** Record excerpts follows **

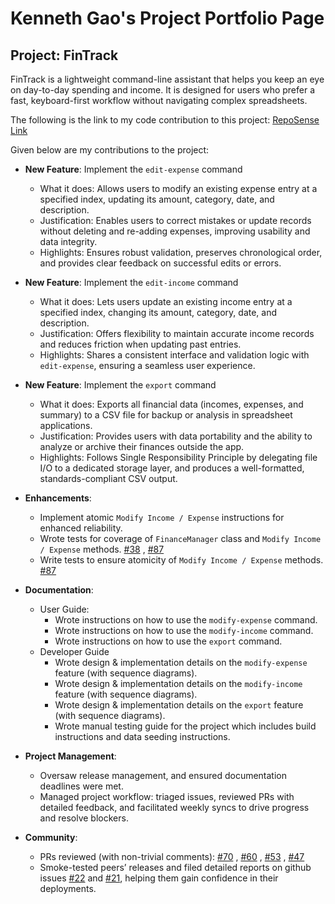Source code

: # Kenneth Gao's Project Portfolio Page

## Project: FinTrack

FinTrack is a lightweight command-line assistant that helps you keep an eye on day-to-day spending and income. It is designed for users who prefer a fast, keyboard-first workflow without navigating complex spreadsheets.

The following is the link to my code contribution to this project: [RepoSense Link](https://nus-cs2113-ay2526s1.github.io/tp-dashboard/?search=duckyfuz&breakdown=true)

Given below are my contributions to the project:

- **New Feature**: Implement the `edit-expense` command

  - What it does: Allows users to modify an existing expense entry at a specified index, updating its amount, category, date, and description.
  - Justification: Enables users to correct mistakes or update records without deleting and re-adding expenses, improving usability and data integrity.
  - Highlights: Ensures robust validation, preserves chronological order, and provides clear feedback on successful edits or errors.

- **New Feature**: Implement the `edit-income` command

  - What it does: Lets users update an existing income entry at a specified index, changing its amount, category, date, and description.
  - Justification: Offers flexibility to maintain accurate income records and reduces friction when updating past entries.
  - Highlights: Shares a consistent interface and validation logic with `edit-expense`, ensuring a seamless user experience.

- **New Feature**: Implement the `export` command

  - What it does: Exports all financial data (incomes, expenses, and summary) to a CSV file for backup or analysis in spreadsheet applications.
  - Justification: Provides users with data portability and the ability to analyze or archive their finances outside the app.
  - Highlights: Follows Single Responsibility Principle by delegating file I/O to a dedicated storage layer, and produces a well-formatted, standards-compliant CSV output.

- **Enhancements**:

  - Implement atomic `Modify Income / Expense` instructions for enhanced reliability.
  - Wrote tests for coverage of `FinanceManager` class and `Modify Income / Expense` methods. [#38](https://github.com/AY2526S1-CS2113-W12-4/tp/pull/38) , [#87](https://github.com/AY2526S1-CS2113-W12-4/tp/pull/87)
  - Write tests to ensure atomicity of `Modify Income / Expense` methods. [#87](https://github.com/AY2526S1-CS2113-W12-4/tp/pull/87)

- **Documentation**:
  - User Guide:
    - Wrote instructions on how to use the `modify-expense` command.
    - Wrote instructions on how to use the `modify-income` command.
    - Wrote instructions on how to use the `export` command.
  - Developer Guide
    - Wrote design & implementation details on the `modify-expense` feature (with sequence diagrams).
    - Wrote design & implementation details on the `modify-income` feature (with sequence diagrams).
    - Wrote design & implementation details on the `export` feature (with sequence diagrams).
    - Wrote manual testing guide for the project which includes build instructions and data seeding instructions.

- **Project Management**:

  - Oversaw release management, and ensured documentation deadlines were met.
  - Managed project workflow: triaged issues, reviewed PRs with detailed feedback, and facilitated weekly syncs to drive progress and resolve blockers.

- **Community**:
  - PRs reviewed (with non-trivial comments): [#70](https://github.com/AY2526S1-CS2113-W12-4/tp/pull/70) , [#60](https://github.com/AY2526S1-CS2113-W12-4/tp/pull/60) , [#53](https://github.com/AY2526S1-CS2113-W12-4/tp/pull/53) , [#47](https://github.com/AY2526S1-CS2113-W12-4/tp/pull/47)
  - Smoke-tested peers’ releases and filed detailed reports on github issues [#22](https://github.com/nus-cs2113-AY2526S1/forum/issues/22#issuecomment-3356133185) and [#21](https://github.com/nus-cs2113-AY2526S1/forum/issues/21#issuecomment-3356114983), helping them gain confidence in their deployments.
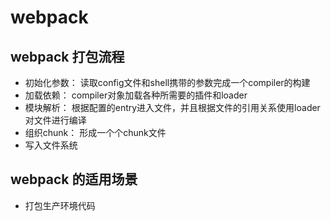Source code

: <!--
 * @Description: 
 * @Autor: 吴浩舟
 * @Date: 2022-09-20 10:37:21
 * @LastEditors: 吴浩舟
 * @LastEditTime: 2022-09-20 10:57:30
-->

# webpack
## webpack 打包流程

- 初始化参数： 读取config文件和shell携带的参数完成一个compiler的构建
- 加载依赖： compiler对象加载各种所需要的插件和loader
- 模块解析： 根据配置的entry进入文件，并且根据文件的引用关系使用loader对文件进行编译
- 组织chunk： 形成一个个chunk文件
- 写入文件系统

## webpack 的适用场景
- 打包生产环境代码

** End of Record excerpts **
** Record excerpts follows **

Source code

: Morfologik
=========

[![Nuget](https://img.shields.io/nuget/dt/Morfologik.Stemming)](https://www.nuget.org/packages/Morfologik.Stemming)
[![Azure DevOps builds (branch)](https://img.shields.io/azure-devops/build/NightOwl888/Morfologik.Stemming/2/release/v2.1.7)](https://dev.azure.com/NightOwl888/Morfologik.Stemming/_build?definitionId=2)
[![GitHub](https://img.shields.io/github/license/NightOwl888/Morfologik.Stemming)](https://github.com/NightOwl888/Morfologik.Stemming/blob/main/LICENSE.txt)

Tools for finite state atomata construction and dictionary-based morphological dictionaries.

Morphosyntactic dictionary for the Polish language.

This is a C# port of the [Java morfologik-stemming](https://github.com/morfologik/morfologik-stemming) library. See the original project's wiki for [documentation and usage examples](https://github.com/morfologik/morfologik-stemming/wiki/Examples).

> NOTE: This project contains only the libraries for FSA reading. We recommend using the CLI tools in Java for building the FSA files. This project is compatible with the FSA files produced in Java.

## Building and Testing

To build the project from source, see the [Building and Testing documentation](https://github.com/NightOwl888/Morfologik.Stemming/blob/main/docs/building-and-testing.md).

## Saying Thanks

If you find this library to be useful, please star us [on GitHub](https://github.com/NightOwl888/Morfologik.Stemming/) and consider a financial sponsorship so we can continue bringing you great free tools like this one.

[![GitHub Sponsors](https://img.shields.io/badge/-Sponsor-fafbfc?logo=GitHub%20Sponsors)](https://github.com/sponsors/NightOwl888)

** End of Record excerpts **
** Record excerpts follows **

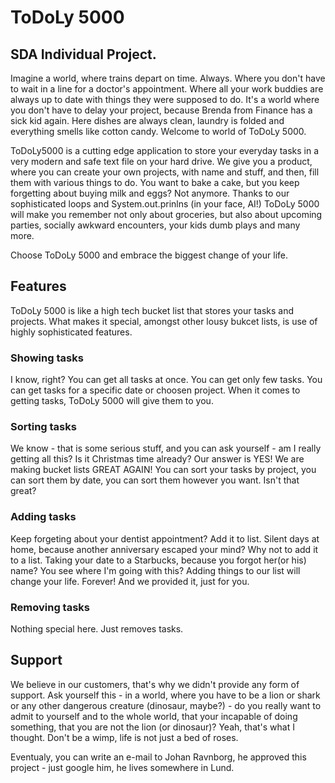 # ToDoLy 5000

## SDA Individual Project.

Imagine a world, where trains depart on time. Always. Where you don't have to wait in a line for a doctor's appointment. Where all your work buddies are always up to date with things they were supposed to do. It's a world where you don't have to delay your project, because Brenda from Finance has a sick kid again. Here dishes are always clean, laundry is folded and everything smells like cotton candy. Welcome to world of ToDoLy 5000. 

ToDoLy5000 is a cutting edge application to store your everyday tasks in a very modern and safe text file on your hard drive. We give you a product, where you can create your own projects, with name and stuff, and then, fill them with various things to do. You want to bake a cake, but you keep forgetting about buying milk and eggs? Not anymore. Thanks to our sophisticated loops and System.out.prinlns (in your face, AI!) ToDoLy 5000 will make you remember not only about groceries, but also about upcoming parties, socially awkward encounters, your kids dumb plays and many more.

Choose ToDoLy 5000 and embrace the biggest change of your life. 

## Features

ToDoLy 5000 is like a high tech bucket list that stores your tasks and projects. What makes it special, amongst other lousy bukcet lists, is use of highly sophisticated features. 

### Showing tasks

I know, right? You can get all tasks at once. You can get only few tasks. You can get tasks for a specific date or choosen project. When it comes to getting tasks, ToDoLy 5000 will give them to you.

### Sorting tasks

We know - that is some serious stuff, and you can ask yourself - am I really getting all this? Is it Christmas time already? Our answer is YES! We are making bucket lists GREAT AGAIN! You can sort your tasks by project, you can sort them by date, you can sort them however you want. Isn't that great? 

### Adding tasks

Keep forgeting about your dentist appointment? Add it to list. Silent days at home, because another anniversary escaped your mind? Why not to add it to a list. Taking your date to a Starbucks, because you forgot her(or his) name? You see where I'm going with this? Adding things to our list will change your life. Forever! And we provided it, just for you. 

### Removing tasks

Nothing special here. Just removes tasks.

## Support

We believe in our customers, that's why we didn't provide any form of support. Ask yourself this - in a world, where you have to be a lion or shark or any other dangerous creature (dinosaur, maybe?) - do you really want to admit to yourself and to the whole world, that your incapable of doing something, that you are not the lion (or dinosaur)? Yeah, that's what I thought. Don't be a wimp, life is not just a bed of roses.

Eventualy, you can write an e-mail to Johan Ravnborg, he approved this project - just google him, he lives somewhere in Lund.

** End of Record excerpts **

■ Task prompt ■
A single number is needed: the count of lines in the records that include "webpack".

■ Result ■
3